What you should do: Go through the listing below from the line containing "Undergraduate project for" to its last line, retyping each line exactly and nothing else.
+++++
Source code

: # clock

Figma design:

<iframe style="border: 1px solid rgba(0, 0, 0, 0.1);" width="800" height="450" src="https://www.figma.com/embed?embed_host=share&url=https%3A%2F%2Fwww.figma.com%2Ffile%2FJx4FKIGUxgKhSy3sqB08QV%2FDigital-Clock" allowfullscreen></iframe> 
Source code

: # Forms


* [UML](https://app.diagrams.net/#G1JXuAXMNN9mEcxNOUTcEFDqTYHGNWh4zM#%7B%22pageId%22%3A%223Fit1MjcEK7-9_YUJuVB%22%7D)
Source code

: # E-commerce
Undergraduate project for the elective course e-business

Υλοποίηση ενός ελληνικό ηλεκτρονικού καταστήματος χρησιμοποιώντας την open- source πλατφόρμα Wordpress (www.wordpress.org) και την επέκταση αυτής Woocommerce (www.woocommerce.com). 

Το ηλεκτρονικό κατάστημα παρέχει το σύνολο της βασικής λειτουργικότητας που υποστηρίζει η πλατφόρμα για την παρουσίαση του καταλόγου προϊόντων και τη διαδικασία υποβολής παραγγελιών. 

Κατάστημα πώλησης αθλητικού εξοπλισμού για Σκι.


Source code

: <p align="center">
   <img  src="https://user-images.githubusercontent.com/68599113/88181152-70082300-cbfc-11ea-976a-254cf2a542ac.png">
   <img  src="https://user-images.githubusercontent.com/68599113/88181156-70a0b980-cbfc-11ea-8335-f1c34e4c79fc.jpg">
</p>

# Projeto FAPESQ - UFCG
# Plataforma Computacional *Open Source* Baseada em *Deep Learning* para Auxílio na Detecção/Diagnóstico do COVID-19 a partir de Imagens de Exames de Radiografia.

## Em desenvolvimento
+++++
Response for this exercise:
Undergraduate project for the elective course e-business

Υλοποίηση ενός ελληνικό ηλεκτρονικού καταστήματος χρησιμοποιώντας την open- source πλατφόρμα Wordpress (www.wordpress.org) και την επέκταση αυτής Woocommerce (www.woocommerce.com). 

Το ηλεκτρονικό κατάστημα παρέχει το σύνολο της βασικής λειτουργικότητας που υποστηρίζει η πλατφόρμα για την παρουσίαση του καταλόγου προϊόντων και τη διαδικασία υποβολής παραγγελιών. 

Κατάστημα πώλησης αθλητικού εξοπλισμού για Σκι.


Source code

: <p align="center">
   <img  src="https://user-images.githubusercontent.com/68599113/88181152-70082300-cbfc-11ea-976a-254cf2a542ac.png">
   <img  src="https://user-images.githubusercontent.com/68599113/88181156-70a0b980-cbfc-11ea-8335-f1c34e4c79fc.jpg">
</p>

# Projeto FAPESQ - UFCG
# Plataforma Computacional *Open Source* Baseada em *Deep Learning* para Auxílio na Detecção/Diagnóstico do COVID-19 a partir de Imagens de Exames de Radiografia.

## Em desenvolvimento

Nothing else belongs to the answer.